Statistical genomics and epidemiology

Large biological datasets do not become evidence by scale alone.

Statistical genomics depends on the chain between study design, cohort structure, population genetics, molecular data, disease biology, uncertainty, and reproducible inference. My work builds that chain across WGS statistics, rare variant analysis, multi-omics, clinical cohorts, and population-scale genomic data.

What this work resolves

Cohort evidence

Genetic association studies need more than variant filtering. Cohort structure, ancestry, phenotype definition, missingness, and test design determine whether the result can be trusted.

Rare variant signal

Rare variant analyses need pathway, gene, variant, and burden logic that remains interpretable when events are sparse and uncertainty is large.

Multi-omic interpretation

DNA, RNA-seq, proteomics, metabolomics, and clinical data need a statistical layer that connects molecular signal to disease biology and patient stratification.

Reusable inference

Population evidence becomes more valuable when analyses are reproducible, versioned, visualised clearly, and reusable beyond the first manuscript or internal report.

Evidence at a glance

>100,000 whole genomes analysed in population-scale and biobank-scale settings
5,000 participants in translational infectious, inflammatory, and multi-omic cohort studies
>1,000 children in clinical genomic, multi-omic, and EHR-linked analytical workflows
>100 TB biomedical data handled through secure, reproducible analytical infrastructure

Portfolio samples

Archipelago, variant set association visualisation for complex genomic studies.

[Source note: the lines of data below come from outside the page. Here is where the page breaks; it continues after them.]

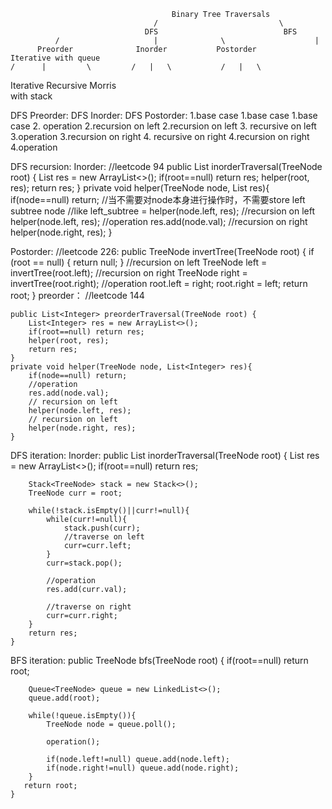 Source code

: 
                                        Binary Tree Traversals
                                    /                           \
                                  DFS                            BFS
              /                     |              \                    |
          Preorder              Inorder           Postorder         Iterative with queue
    /      |         \         /   |   \           /   |   \ 
Iterative  Recursive  Morris   
with stack


DFS Preorder:               DFS Inorder:             DFS Postorder:
1.base case                 1.base case              1.base case
2. operation                2.recursion on left      2.recursion on left
3. recursive on left        3.operation              3.recursion on right
4. recursive on right       4.recursion on right     4.operation

DFS recursion:
Inorder:
    //leetcode 94
	public List<Integer> inorderTraversal(TreeNode root) {
		List<Integer> res = new ArrayList<>();
		if(root==null) return res;
		helper(root, res);
		return res;
	}
	private void helper(TreeNode node, List<Integer> res){
		if(node==null) return;
        //当不需要对node本身进行操作时，不需要store left subtree node
		//like left_subtree = helper(node.left, res);
		//recursion on left 
		helper(node.left, res);
		//operation
		res.add(node.val);
		//recursion on right
		helper(node.right, res);
	}

Postorder:
	//leetcode 226:
	public TreeNode invertTree(TreeNode root) {
		if (root == null) {
			return null;
		}
		//recursion on left
		TreeNode left = invertTree(root.left);
		//recursion on right
		TreeNode right = invertTree(root.right);
		//operation
		root.left = right;
		root.right = left;
		return root;
	}
preorder：
//leetcode 144

    public List<Integer> preorderTraversal(TreeNode root) {
		List<Integer> res = new ArrayList<>();
		if(root==null) return res;
		helper(root, res);
		return res;
	}
	private void helper(TreeNode node, List<Integer> res){
		if(node==null) return;
		//operation
		res.add(node.val);
		// recursion on left
		helper(node.left, res);
		// recursion on left
		helper(node.right, res);
	}



DFS iteration:
Inorder:
public List<Integer> inorderTraversal(TreeNode root) {
		List<Integer> res = new ArrayList<>();
		if(root==null) return res;

        Stack<TreeNode> stack = new Stack<>();
        TreeNode curr = root;
        
        while(!stack.isEmpty()||curr!=null){
            while(curr!=null){
                stack.push(curr);
				//traverse on left
                curr=curr.left;
            }
            curr=stack.pop();

            //operation
            res.add(curr.val);

			//traverse on right
            curr=curr.right;
        }
        return res;
    }



BFS iteration:
public TreeNode bfs(TreeNode root) {
		if(root==null) return root;

        Queue<TreeNode> queue = new LinkedList<>();
        queue.add(root);  
        
        while(!queue.isEmpty()){
            TreeNode node = queue.poll();
            
            operation();
            
            if(node.left!=null) queue.add(node.left);
            if(node.right!=null) queue.add(node.right);
        }
       return root;
    }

QuantCalc. Probabilistic genomic interpretation using priors, observed evidence, and Bayesian inference.

Methods, standards, and systems

Statistical genetics

GWAS, rare variant association testing, gene-level analysis, pathway analysis, burden tests, population stratification, ancestry inference, and cohort QC.

Biostatistics and inference

Regression, multivariate analysis, Bayesian inference, uncertainty quantification, Monte Carlo methods, resampling, high-dimensional modelling, and interpretable visualisation.

Omics integration

Whole-genome sequencing, RNA-seq, proteomics, metabolomics, phenotype-linked molecular data, EHR-linked workflows, and patient-level molecular interpretation.

Computational delivery

R, Python, Bash, Git, Linux, Unix, high-performance computing, AWS, Azure, Docker, Singularity or Apptainer, Nextflow, Snakemake, and reproducible analytical frameworks.

Evidence outputs

Manhattan plots, regional association plots, variant set visualisation, structured reports, machine-readable outputs, cohort summaries, and decision-ready statistical figures.

Scientific communication

Lead-author manuscripts, analytical reports, cross-functional presentations, methods documentation, multidisciplinary collaboration, and supervision in genomics and bioinformatics.

Selected technologies

Selected publications

ORCID record: ORCID iD 0000-0001-8496-3725

Archipelago method for variant set association test statistics. Genetic Epidemiology, 50(1), e70025, 2026.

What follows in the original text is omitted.